THE PROBLEM:
Return the entries exactly as they appear.

Plain-text document sources

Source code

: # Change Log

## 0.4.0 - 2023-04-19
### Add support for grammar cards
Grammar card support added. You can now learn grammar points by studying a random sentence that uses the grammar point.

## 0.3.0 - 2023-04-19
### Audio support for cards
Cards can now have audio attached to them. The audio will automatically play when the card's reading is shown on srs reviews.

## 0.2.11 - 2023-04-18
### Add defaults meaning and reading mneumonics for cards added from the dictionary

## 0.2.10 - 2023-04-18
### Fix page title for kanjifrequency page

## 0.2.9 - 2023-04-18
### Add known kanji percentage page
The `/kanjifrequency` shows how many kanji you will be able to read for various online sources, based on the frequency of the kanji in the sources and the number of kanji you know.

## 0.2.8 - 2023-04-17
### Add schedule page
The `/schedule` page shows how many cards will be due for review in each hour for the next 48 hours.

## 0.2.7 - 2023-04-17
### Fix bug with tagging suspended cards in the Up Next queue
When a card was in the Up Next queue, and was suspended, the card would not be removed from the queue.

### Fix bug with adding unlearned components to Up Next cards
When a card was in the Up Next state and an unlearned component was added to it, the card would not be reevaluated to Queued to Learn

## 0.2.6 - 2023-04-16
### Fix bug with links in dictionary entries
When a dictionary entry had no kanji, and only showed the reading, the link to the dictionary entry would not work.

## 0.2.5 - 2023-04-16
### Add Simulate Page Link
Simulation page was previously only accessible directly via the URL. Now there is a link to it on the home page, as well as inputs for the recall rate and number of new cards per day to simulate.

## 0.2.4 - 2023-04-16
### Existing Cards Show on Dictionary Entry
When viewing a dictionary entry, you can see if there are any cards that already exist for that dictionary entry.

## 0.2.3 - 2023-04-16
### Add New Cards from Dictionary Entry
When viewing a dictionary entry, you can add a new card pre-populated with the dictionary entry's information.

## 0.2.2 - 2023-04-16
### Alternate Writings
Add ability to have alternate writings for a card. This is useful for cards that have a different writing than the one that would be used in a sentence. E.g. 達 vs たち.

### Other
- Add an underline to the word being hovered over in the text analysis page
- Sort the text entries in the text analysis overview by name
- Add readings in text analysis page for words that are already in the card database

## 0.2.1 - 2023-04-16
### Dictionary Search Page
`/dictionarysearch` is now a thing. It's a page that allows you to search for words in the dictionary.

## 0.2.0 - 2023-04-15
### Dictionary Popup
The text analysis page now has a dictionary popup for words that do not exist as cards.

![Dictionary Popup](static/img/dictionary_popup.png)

ANSWER FOR THIS EXERCISE:
Source code

: # Change Log

## 0.4.0 - 2023-04-19
### Add support for grammar cards
Grammar card support added. You can now learn grammar points by studying a random sentence that uses the grammar point.

## 0.3.0 - 2023-04-19
### Audio support for cards
Cards can now have audio attached to them. The audio will automatically play when the card's reading is shown on srs reviews.

## 0.2.11 - 2023-04-18
### Add defaults meaning and reading mneumonics for cards added from the dictionary

## 0.2.10 - 2023-04-18
### Fix page title for kanjifrequency page

## 0.2.9 - 2023-04-18
### Add known kanji percentage page
The `/kanjifrequency` shows how many kanji you will be able to read for various online sources, based on the frequency of the kanji in the sources and the number of kanji you know.

## 0.2.8 - 2023-04-17
### Add schedule page
The `/schedule` page shows how many cards will be due for review in each hour for the next 48 hours.

## 0.2.7 - 2023-04-17
### Fix bug with tagging suspended cards in the Up Next queue
When a card was in the Up Next queue, and was suspended, the card would not be removed from the queue.

### Fix bug with adding unlearned components to Up Next cards
When a card was in the Up Next state and an unlearned component was added to it, the card would not be reevaluated to Queued to Learn

## 0.2.6 - 2023-04-16
### Fix bug with links in dictionary entries
When a dictionary entry had no kanji, and only showed the reading, the link to the dictionary entry would not work.

## 0.2.5 - 2023-04-16
### Add Simulate Page Link
Simulation page was previously only accessible directly via the URL. Now there is a link to it on the home page, as well as inputs for the recall rate and number of new cards per day to simulate.

## 0.2.4 - 2023-04-16
### Existing Cards Show on Dictionary Entry
When viewing a dictionary entry, you can see if there are any cards that already exist for that dictionary entry.

## 0.2.3 - 2023-04-16
### Add New Cards from Dictionary Entry
When viewing a dictionary entry, you can add a new card pre-populated with the dictionary entry's information.

## 0.2.2 - 2023-04-16
### Alternate Writings
Add ability to have alternate writings for a card. This is useful for cards that have a different writing than the one that would be used in a sentence. E.g. 達 vs たち.

### Other
- Add an underline to the word being hovered over in the text analysis page
- Sort the text entries in the text analysis overview by name
- Add readings in text analysis page for words that are already in the card database

## 0.2.1 - 2023-04-16
### Dictionary Search Page
`/dictionarysearch` is now a thing. It's a page that allows you to search for words in the dictionary.

## 0.2.0 - 2023-04-15
### Dictionary Popup
The text analysis page now has a dictionary popup for words that do not exist as cards.

![Dictionary Popup](static/img/dictionary_popup.png)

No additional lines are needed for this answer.